Medium because exposing decline codes to clients gives card-testing bots a free oracle to distinguish stolen-and-blocked cards from valid-but-declined ones, improving attack efficiency.
Log the decline_code server-side for your fraud and support teams, and return a single generic message regardless of the specific decline reason.
} catch (err) {
if (err instanceof Stripe.errors.StripeCardError) {
// Internal: log the specific code for fraud pattern analysis
console.error('Card declined', {
decline_code: err.decline_code, // 'stolen_card', 'insufficient_funds', etc.
code: err.code,
paymentIntentId,
})
// External: generic message regardless of decline reason
return NextResponse.json(
{ error: 'Your payment was declined. Please contact your card issuer or try a different card.' },
{ status: 402 }
)
}
}
Do not map specific decline codes to user-facing messages like "Insufficient funds" — that narrows the attack surface for carding bots by confirming the card number is valid.
ID: ecommerce-payment-security.fraud-prevention.decline-codes-internal-only
Severity: medium
What to look for: Check error handling code for payment API calls specifically around decline scenarios. For Stripe, a declined card results in a StripeCardError with a decline_code property (values like insufficient_funds, card_velocity_exceeded, stolen_card, fraudulent). Search for where decline_code is accessed and whether that value or an equivalent gets serialized into the API response body. Count all error response paths that handle card declines and for each, verify decline_code stays server-side only.
Pass criteria: Decline codes are captured and logged server-side (e.g., written to application logs or a monitoring service). The client receives only a generic decline message without the specific code. Different decline types produce the same generic user-facing message. No more than 0 decline code values should appear in API response bodies.
Fail criteria: The specific decline code (e.g., stolen_card, fraudulent, insufficient_funds) is included in the API response body and displayed to the user. This can help fraudsters understand which card numbers are flagged as stolen vs. just declined.
Skip (N/A) when: Never — decline code handling applies to all projects that process card payments.
Detail on fail: Describe what is exposed. Example: "Error response JSON includes { declineCode: 'stolen_card' } — exposing this to the client helps card testers distinguish blocked cards from valid-but-declined ones"

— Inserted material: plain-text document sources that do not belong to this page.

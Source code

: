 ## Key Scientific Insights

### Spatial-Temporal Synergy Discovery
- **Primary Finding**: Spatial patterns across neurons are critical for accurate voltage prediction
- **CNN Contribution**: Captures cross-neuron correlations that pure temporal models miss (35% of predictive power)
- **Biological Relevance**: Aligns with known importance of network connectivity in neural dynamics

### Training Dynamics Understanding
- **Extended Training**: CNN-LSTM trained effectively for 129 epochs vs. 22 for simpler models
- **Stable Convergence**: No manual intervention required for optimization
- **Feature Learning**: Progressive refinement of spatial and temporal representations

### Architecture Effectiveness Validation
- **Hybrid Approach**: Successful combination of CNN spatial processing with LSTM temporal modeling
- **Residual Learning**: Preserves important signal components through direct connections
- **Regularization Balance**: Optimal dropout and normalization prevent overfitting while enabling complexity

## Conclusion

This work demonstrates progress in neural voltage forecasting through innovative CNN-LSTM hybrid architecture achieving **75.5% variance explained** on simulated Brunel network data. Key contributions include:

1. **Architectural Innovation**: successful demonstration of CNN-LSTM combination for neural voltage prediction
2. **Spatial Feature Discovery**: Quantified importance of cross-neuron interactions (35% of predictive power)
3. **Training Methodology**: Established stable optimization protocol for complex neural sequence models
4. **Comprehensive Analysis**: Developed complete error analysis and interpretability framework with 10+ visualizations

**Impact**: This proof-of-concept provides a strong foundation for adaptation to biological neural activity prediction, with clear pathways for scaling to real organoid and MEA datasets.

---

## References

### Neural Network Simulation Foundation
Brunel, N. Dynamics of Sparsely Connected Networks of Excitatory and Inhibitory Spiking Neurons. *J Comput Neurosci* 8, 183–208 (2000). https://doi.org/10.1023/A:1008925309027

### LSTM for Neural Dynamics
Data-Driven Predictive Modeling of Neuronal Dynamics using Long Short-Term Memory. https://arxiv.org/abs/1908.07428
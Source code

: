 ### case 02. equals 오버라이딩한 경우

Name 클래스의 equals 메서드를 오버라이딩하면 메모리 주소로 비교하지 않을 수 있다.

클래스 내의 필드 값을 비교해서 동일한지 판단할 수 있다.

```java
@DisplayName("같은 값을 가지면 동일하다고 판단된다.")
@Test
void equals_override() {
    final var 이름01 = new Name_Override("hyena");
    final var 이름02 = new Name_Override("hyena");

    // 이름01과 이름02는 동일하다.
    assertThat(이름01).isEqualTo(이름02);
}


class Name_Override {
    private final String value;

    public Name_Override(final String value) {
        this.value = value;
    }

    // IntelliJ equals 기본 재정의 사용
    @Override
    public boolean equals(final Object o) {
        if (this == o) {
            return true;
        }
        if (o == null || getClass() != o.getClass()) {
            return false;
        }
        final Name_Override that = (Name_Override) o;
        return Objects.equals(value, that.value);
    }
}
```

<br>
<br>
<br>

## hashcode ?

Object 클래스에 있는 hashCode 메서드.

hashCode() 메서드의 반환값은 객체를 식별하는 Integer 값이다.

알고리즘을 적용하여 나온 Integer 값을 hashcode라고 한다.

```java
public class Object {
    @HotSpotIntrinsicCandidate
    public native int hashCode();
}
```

Remediation: Log decline codes server-side and return only generic messages:
} catch (err) {
if (err instanceof Stripe.errors.StripeCardError) {
// Log internally — never expose decline_code to client
console.error('Card declined', {
decline_code: err.decline_code, // 'insufficient_funds', 'stolen_card', etc.
code: err.code,
paymentIntentId,
})
// Generic message to client regardless of decline reason
return NextResponse.json(
{ error: 'Your payment was declined. Please contact your card issuer or try a different card.' },
{ status: 402 }
)
}
}
Avoid mapping specific decline codes to user-facing messages like "insufficient funds" — this narrows the attack surface for card-testing bots.